Pertussis is underdiagnosed, especially in young infants hospitalized with lower respiratory tract infection [5, 7, 9]. In fact, in the present study, pertussis was clinically suspected in only 16% of the infants with acute bronchiolitis, who proved to be B. pertussis positive by PCR. The present study also shows that the viral bronchiolitis and pertussis cases could not be separated by clinical or non-specific laboratory findings. Some studies reported that infants who were pertussis-positive had paroxysmal cough and whooping cough episodes more often than infants who were pertussis-negative, which concluded that paroxysmal cough and whooping are important clinical signs for the diagnosis of pertussis [5, 10]. In the index study, however, most pertussis-positive infants presented no paroxysmal cough or whooping episodes. These findings suggest that the lack of paroxysmal cough or whooping cough is not sufficient enough to exclude the diagnosis of pertussis in young infants hospitalized with acute bronchiolitis, in agreement with several studies [7,8,9, 14]. Also, the typical features of viral bronchiolitis, or even the detection of respiratory viruses such as RSV, do not rule out pertussis [5, 9, 10]. For example, wheezing did not distinguish viral bronchiolitis and pertussis [7]. In the present study, wheezing was presented in only half of infants in whom RSV and/or other respiratory viral agents were detected, whereas similarly nearly half of the pertussis-positive infants wheezed.

The clinical significance of B. pertussis infection in infants with acute bronchiolitis has not been clearly defined. Co-infection of B. pertussis with RSV was described to cause severe infections in 2 studies from the United States and Japan [18, 19]. However, newer studies by Greenberg et al. [5] and Crowcroft et al. [10] revealed that co-infection of pertussis and RSV did not adversely affect the outcome in patients admitted to the pediatric intensive care unit with various lower respiratory tract infections including acute bronchiolitis. Nuolivirta et al. [8] also suggests that there were no significant differences between B. pertussis positive and negative cases in the severity of the disease.
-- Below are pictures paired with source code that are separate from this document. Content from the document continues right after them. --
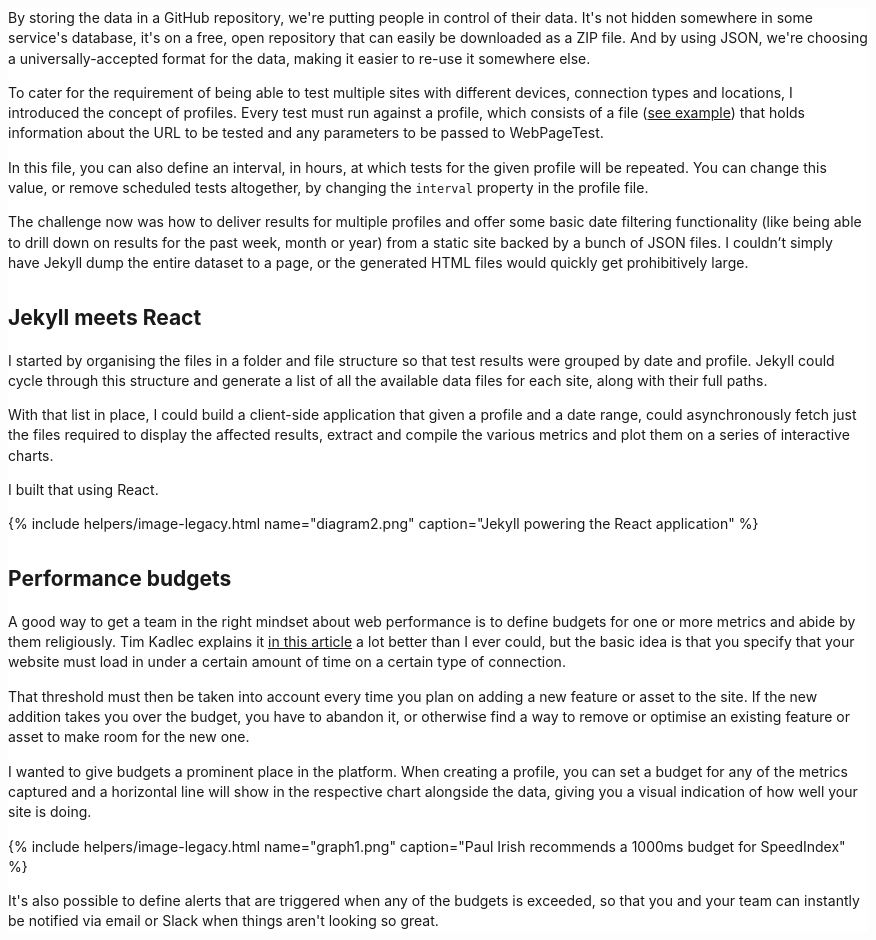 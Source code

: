 By storing the data in a GitHub repository, we're putting people in control of their data. It's not hidden somewhere in some service's database, it's on a free, open repository that can easily be downloaded as a ZIP file. And by using JSON, we're choosing a universally-accepted format for the data, making it easier to re-use it somewhere else.

To cater for the requirement of being able to test multiple sites with different devices, connection types and locations, I introduced the concept of profiles. Every test must run against a profile, which consists of a file ([see example](https://github.com/eduardoboucas/speedtracker/blob/master/_profiles/default.html)) that holds information about the URL to be tested and any parameters to be passed to WebPageTest.

In this file, you can also define an interval, in hours, at which tests for the given profile will be repeated. You can change this value, or remove scheduled tests altogether, by changing the `interval` property in the profile file.

The challenge now was how to deliver results for multiple profiles and offer some basic date filtering functionality (like being able to drill down on results for the past week, month or year) from a static site backed by a bunch of JSON files. I couldn’t simply have Jekyll dump the entire dataset to a page, or the generated HTML files would quickly get prohibitively large.

## Jekyll meets React

I started by organising the files in a folder and file structure so that test results were grouped by date and profile. Jekyll could cycle through this structure and generate a list of all the available data files for each site, along with their full paths.

With that list in place, I could build a client-side application that given a profile and a date range, could asynchronously fetch just the files required to display the affected results, extract and compile the various metrics and plot them on a series of interactive charts.

I built that using React.

{% include helpers/image-legacy.html name="diagram2.png" caption="Jekyll powering the React application" %}

## Performance budgets

A good way to get a team in the right mindset about web performance is to define budgets for one or more metrics and abide by them religiously. Tim Kadlec explains it [in this article](https://timkadlec.com/2013/01/setting-a-performance-budget/) a lot better than I ever could, but the basic idea is that you specify that your website must load in under a certain amount of time on a certain type of connection.

That threshold must then be taken into account every time you plan on adding a new feature or asset to the site. If the new addition takes you over the budget, you have to abandon it, or otherwise find a way to remove or optimise an existing feature or asset to make room for the new one.

I wanted to give budgets a prominent place in the platform. When creating a profile, you can set a budget for any of the metrics captured and a horizontal line will show in the respective chart alongside the data, giving you a visual indication of how well your site is doing.

{% include helpers/image-legacy.html name="graph1.png" caption="Paul Irish recommends a 1000ms budget for SpeedIndex" %}

It's also possible to define alerts that are triggered when any of the budgets is exceeded, so that you and your team can instantly be notified via email or Slack when things aren't looking so great.
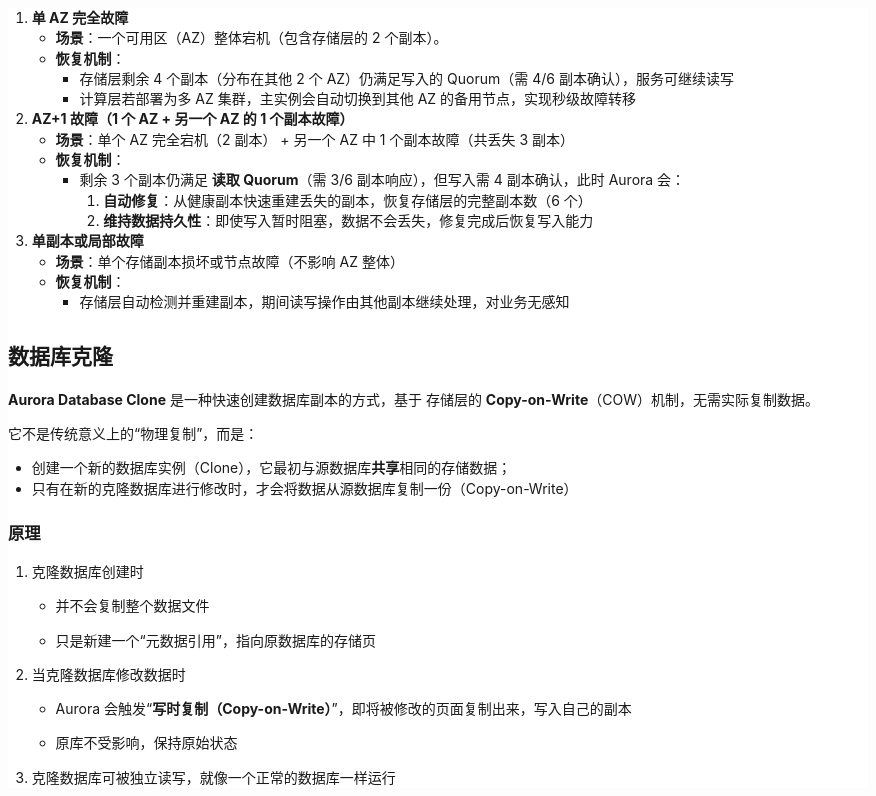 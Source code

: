 1. **单 AZ 完全故障**
    - **场景**：一个可用区（AZ）整体宕机（包含存储层的 2 个副本）。
    - **恢复机制**：
        - 存储层剩余 4 个副本（分布在其他 2 个 AZ）仍满足写入的 Quorum（需 4/6 副本确认），服务可继续读写
        - 计算层若部署为多 AZ 集群，主实例会自动切换到其他 AZ 的备用节点，实现秒级故障转移
2. **AZ+1 故障（1 个 AZ + 另一个 AZ 的 1 个副本故障）**
    - **场景**：单个 AZ 完全宕机（2 副本） + 另一个 AZ 中 1 个副本故障（共丢失 3 副本）
    - **恢复机制**：
        - 剩余 3 个副本仍满足 **读取 Quorum**（需 3/6 副本响应），但写入需 4 副本确认，此时 Aurora 会：
            1. **自动修复**：从健康副本快速重建丢失的副本，恢复存储层的完整副本数（6 个）
            2. **维持数据持久性**：即使写入暂时阻塞，数据不会丢失，修复完成后恢复写入能力
3. **单副本或局部故障**
    - **场景**：单个存储副本损坏或节点故障（不影响 AZ 整体）
    - **恢复机制**：
        - 存储层自动检测并重建副本，期间读写操作由其他副本继续处理，对业务无感知

## 数据库克隆

**Aurora Database Clone** 是一种快速创建数据库副本的方式，基于 存储层的 **Copy-on-Write**（COW）机制，无需实际复制数据。

它不是传统意义上的“物理复制”，而是：

-   创建一个新的数据库实例（Clone），它最初与源数据库**共享**相同的存储数据；
-   只有在新的克隆数据库进行修改时，才会将数据从源数据库复制一份（Copy-on-Write）

### 原理

1.   克隆数据库创建时

     -   并不会复制整个数据文件

     -   只是新建一个“元数据引用”，指向原数据库的存储页

2.   当克隆数据库修改数据时

     -   Aurora 会触发“**写时复制（Copy-on-Write）**”，即将被修改的页面复制出来，写入自己的副本

     -   原库不受影响，保持原始状态

3.   克隆数据库可被独立读写，就像一个正常的数据库一样运行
A recent retrospective study from Israel by Abu Raya et al. [4] reported that young infants hospitalized with acute bronchiolitis in whom B. pertussis was detected had a milder disease severity at admission and during hospitalization than those in whom B. pertussis was not detected [4]. However, in the present prospective study which utilized the same disease severity scores with Abu Raya study, authors found that there were no significant differences in the severity scores at admission and during hospitalization for those with only viral infection compared with B. pertussis co-infection, and it is concluded that co-infection with pertussis did not affect the clinical outcome in infants hospitalized with acute bronchiolitis, which is in agreement with several other studies [5, 8, 10]. Nevertheless, early diagnosis and antibiotic treatment of pertussis is important because it is effective in eradicating B. pertussis from the nasopharynx, thus reducing the risk of transmission [20]. Otherwise, a missed diagnosis in pediatric wards or the pediatric intensive care units may lead to pertussis outbreaks among vulnerable young infants.

Conclusions

Pertussis-respiratory virus co-infection is common in young infants hospitalized for acute bronchiolitis. There are no consistent clinical criteria to distinguish pertussis concomitant with a viral bronchiolitis. The lack of paroxysmal cough or whooping does not rule out the diagnosis of pertussis. The detection of respiratory viruses, such as RSV, also does not rule out pertussis. To avoid underdiagnosis and to prevent possible pertussis outbreaks among vulnerable infants, pediatricians should be aware of these facts and should proceed with their diagnostic effort in order to detect pertussis in young infants hospitalized with acute bronchiolitis.